[DATA FOR THIS TASK Boundary: Start]
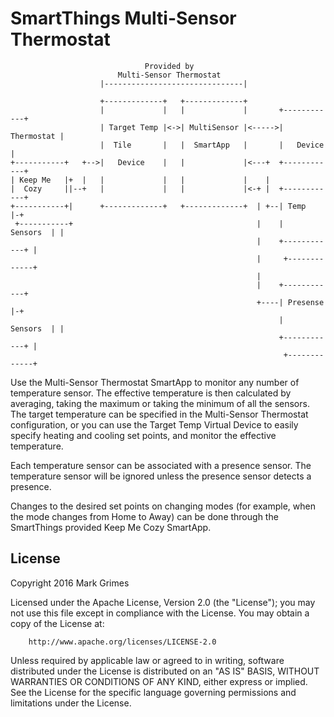 # SmartThings Multi-Sensor Thermostat

                                  Provided by
                            Multi-Sensor Thermostat
                        |-------------------------------|

                        +-------------+   +-------------+
                        |             |   |             |       +------------+
                        | Target Temp |<->| MultiSensor |<----->| Thermostat |
                        |  Tile       |   |  SmartApp   |       |   Device   |
    +-----------+   +-->|   Device    |   |             |<---+  +------------+
    | Keep Me   |+  |   |             |   |             |    |
    |  Cozy     ||--+   |             |   |             |<-+ |  +------------+
    +-----------+|      +-------------+   +-------------+  | +--| Temp       |-+
     +-----------+                                         |    |   Sensors  | |
                                                           |    +------------+ |
                                                           |     +-------------+
                                                           |
                                                           |    +------------+
                                                           +----| Presense   |-+
                                                                |   Sensors  | |
                                                                +------------+ |
                                                                 +-------------+

Use the Multi-Sensor Thermostat SmartApp to monitor any number of temperature
sensor. The effective temperature is then calculated by averaging, taking the
maximum or taking the minimum of all the sensors. The target temperature can be
specified in the Multi-Sensor Thermostat configuration, or you can use the
Target Temp Virtual Device to easily specify heating and cooling set points,
and monitor the effective temperature.

Each temperature sensor can be associated with a presence sensor.  The
temperature sensor will be ignored unless the presence sensor detects a
presence.

Changes to the desired set points on changing modes (for example, when the mode
changes from Home to Away) can be done through the SmartThings provided Keep Me
Cozy SmartApp.

## License

Copyright 2016 Mark Grimes

Licensed under the Apache License, Version 2.0 (the "License"); you may not use
this file except in compliance with the License. You may obtain a copy of the
License at:

        http://www.apache.org/licenses/LICENSE-2.0

Unless required by applicable law or agreed to in writing, software distributed
under the License is distributed on an "AS IS" BASIS, WITHOUT WARRANTIES OR
CONDITIONS OF ANY KIND, either express or implied. See the License for the
specific language governing permissions and limitations under the License.
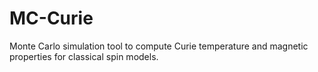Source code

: # MC-Curie
Monte Carlo simulation tool to compute Curie temperature and magnetic properties for classical spin models. 
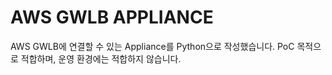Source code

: # AWS GWLB APPLIANCE

AWS GWLB에 연결할 수 있는 Appliance를 Python으로 작성했습니다. PoC 목적으로 적합하며, 운영 환경에는 적합하지 않습니다.
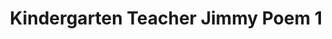 ---
layout: manifest
title: Kindergarten Teacher Jimmy Poem 1
manifest_name: kindergarten-teacher-jimmy-poem-1
---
[DATA FOR THIS TASK Boundary: End]
- WHAT TO DO
What you return must match the records exactly, apart from the images, which are omitted.

- ANSWER TO THE EXERCISE
 # SmartThings Multi-Sensor Thermostat

                                  Provided by
                            Multi-Sensor Thermostat
                        |-------------------------------|

                        +-------------+   +-------------+
                        |             |   |             |       +------------+
                        | Target Temp |<->| MultiSensor |<----->| Thermostat |
                        |  Tile       |   |  SmartApp   |       |   Device   |
    +-----------+   +-->|   Device    |   |             |<---+  +------------+
    | Keep Me   |+  |   |             |   |             |    |
    |  Cozy     ||--+   |             |   |             |<-+ |  +------------+
    +-----------+|      +-------------+   +-------------+  | +--| Temp       |-+
     +-----------+                                         |    |   Sensors  | |
                                                           |    +------------+ |
                                                           |     +-------------+
                                                           |
                                                           |    +------------+
                                                           +----| Presense   |-+
                                                                |   Sensors  | |
                                                                +------------+ |
                                                                 +-------------+

Use the Multi-Sensor Thermostat SmartApp to monitor any number of temperature
sensor. The effective temperature is then calculated by averaging, taking the
maximum or taking the minimum of all the sensors. The target temperature can be
specified in the Multi-Sensor Thermostat configuration, or you can use the
Target Temp Virtual Device to easily specify heating and cooling set points,
and monitor the effective temperature.

Each temperature sensor can be associated with a presence sensor.  The
temperature sensor will be ignored unless the presence sensor detects a
presence.

Changes to the desired set points on changing modes (for example, when the mode
changes from Home to Away) can be done through the SmartThings provided Keep Me
Cozy SmartApp.

## License

Copyright 2016 Mark Grimes

Licensed under the Apache License, Version 2.0 (the "License"); you may not use
this file except in compliance with the License. You may obtain a copy of the
License at:

        http://www.apache.org/licenses/LICENSE-2.0

Unless required by applicable law or agreed to in writing, software distributed
under the License is distributed on an "AS IS" BASIS, WITHOUT WARRANTIES OR
CONDITIONS OF ANY KIND, either express or implied. See the License for the
specific language governing permissions and limitations under the License.
Source code

: # MC-Curie
Monte Carlo simulation tool to compute Curie temperature and magnetic properties for classical spin models. 
Source code

: # AWS GWLB APPLIANCE

AWS GWLB에 연결할 수 있는 Appliance를 Python으로 작성했습니다. PoC 목적으로 적합하며, 운영 환경에는 적합하지 않습니다.
 ---
layout: manifest
title: Kindergarten Teacher Jimmy Poem 1
manifest_name: kindergarten-teacher-jimmy-poem-1
---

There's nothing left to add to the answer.